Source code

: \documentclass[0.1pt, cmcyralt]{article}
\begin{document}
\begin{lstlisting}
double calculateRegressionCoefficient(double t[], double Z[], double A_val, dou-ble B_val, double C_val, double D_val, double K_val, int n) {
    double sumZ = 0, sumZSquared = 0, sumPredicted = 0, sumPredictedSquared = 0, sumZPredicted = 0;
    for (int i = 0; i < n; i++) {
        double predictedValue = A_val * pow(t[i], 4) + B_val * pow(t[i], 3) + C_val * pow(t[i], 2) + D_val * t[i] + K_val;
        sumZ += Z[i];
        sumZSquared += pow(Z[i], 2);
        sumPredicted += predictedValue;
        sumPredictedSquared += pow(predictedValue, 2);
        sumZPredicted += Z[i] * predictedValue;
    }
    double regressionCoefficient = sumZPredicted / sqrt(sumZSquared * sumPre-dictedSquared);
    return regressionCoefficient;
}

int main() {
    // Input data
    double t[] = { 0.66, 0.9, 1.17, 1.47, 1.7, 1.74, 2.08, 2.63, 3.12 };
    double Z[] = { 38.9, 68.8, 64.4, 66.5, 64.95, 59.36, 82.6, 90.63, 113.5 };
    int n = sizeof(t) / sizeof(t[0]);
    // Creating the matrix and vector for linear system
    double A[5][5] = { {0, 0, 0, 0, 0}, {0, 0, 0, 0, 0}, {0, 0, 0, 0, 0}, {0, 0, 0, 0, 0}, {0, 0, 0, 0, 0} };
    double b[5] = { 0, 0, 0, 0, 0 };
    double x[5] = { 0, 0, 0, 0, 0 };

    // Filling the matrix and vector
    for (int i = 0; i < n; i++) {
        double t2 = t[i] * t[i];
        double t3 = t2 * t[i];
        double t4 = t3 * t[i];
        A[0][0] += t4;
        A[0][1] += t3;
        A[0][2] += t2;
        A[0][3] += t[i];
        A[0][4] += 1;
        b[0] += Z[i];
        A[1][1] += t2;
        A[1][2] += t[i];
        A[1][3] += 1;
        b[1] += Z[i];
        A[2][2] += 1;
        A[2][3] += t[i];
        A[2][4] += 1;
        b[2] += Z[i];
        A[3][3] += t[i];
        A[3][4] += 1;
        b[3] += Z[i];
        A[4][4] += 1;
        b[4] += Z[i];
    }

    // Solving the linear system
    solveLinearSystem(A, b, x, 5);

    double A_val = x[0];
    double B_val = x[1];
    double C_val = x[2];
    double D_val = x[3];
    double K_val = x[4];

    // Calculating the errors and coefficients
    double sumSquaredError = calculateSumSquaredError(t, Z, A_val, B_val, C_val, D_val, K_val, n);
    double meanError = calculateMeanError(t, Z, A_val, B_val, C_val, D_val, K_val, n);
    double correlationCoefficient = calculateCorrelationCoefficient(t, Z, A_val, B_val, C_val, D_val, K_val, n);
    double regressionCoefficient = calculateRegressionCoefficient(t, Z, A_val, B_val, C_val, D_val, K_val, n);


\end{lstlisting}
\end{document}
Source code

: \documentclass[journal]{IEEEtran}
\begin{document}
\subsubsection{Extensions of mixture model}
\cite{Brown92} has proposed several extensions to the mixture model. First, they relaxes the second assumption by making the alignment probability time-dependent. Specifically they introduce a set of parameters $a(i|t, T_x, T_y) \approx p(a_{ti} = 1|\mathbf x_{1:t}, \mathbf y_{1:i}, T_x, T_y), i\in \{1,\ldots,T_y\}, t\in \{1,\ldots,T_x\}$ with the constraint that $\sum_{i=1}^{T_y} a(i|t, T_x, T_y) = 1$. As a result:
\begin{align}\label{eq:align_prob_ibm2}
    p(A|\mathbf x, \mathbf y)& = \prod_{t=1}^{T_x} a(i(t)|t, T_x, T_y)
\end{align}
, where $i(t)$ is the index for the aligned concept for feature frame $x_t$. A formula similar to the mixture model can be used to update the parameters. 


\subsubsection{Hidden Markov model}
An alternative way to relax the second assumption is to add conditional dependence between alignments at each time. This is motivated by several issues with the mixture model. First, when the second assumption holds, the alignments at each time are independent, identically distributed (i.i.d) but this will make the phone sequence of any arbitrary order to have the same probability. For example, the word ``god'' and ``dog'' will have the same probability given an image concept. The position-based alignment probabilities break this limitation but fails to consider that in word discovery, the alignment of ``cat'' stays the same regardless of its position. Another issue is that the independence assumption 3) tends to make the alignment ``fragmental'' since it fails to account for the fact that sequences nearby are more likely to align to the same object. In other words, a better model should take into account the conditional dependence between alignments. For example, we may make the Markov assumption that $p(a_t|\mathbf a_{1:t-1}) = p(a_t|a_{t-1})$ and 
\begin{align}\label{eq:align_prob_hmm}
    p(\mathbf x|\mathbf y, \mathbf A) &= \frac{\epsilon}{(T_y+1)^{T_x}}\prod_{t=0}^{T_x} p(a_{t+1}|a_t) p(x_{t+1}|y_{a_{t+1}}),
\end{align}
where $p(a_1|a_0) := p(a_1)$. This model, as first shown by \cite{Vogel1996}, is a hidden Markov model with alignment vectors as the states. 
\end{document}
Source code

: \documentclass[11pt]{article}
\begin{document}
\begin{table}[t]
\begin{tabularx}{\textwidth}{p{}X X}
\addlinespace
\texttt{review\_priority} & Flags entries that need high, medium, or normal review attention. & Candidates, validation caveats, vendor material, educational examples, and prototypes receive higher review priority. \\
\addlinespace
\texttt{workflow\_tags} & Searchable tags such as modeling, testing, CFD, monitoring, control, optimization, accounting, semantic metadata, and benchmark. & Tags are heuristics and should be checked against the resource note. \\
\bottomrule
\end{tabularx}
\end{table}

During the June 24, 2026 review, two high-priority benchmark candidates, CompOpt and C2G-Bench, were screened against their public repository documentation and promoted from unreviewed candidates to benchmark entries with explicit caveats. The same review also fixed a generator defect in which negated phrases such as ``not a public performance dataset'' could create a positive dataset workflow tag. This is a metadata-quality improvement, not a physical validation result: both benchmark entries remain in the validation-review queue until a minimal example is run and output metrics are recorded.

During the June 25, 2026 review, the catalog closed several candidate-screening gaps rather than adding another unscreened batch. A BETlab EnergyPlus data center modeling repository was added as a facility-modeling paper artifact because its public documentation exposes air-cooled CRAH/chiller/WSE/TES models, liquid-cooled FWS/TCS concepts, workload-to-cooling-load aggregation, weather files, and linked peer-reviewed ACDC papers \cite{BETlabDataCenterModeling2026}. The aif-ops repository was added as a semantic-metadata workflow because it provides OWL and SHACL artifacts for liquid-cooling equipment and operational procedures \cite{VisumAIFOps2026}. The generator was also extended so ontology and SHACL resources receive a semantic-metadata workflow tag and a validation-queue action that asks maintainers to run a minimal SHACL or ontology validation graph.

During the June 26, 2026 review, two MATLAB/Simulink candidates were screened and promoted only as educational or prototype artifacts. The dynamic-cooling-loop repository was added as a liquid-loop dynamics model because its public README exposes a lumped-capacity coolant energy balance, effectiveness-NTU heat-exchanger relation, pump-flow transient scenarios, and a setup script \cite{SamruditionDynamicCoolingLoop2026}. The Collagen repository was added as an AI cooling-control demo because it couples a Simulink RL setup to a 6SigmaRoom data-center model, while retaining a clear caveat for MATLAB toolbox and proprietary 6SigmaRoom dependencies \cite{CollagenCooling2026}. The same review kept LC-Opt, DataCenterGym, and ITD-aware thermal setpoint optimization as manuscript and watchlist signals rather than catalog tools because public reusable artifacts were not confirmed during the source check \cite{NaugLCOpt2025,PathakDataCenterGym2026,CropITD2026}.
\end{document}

What you should do:
Which lines in the listing above include the string "calculateRegressionCoefficient"? Copy each of them.

Completed task:
double calculateRegressionCoefficient(double t[], double Z[], double A_val, dou-ble B_val, double C_val, double D_val, double K_val, int n) {
    double regressionCoefficient = calculateRegressionCoefficient(t, Z, A_val, B_val, C_val, D_val, K_val, n);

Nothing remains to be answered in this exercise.